There are some friends who when you are around them you are a better person.  They are the iron that sharpens the iron of you.  They encourage, strengthen, and bless your life.  I have been blessed with a couple of those friends.  Even more blessed to have one live just around the corner from me.  

Homeschooling can be lonely.  Like anything worth doing in life it's hard, and it takes courage and often I need encouragement.  When you are surrounded by likeminded people it makes it that much easier to do.  When those likeminded people think in a different way than you do they help you see things from a different perspective and gain insight that you wouldn't find on your own. 

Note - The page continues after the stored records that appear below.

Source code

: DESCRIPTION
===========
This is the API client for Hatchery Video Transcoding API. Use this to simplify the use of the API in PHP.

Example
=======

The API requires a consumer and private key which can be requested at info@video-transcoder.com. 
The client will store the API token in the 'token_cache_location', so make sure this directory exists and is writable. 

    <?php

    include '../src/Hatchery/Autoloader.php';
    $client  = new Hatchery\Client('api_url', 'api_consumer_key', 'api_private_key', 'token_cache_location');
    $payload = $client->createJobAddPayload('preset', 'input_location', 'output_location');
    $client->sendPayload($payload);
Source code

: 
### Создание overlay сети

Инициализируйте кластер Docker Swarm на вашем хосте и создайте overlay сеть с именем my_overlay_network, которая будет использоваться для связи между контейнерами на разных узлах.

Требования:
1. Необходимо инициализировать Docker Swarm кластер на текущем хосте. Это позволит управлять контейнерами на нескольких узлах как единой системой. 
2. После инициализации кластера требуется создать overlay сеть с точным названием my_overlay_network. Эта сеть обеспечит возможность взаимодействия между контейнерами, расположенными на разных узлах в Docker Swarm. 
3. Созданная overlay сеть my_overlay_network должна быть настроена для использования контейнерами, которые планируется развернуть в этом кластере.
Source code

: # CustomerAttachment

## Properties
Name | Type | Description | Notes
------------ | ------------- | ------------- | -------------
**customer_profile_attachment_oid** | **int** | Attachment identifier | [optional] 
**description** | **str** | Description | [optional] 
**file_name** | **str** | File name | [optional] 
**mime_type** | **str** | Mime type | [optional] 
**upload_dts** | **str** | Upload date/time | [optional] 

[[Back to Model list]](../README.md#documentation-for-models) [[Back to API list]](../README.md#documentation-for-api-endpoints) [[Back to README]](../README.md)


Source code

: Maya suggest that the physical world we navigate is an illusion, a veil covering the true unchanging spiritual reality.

In the past six years my friend has challenged my by her own actions to get outside and take my kids sledding, skiing, iceskating, or just for a walk in the snow.  Our families have gone together and sometimes we've gone without the husbands.  Sometimes it's been with other families.  We've sat on the beach, walked through the woods,  skiied over trails, talked around campfires, played together, laughed together, lived. 

I know that what I have here is something special.  It's not everywhere.  Game nights filled with games, laughter, good food and prayer.  It's been my church.  For the last three years especially this group of homeschooling mom's has been my church. 

Tonight my world shifted. My dear friend is moving, soon, and far away, probably to Arizona.  Yeah, this is all about me right now.  Later I'll be able to be happy for them, excited even for the new adventure but tonight I just cry.  If I'd known this was our last summer I'd have made more of an effort to be with them more.  If I'd only known.  Hindsight is 20/20 I know.  I feel robbed and ache for this to not be true.  I ache for my children.  Her kids are some of their best friends. 

 I don't want to fathom a future where I don't get to watch those children grow into adults.  I don't want my children to not have these children in their future.  God is in control, He works all things together for good. I know that. But tonight I'm going to cry and it sounds a lot like a country song.  There is no Arizona. 

1 comment:

  1. i love you. and i'm praying...for your heart to feel peace through this and that you will feel Him near as you grieve.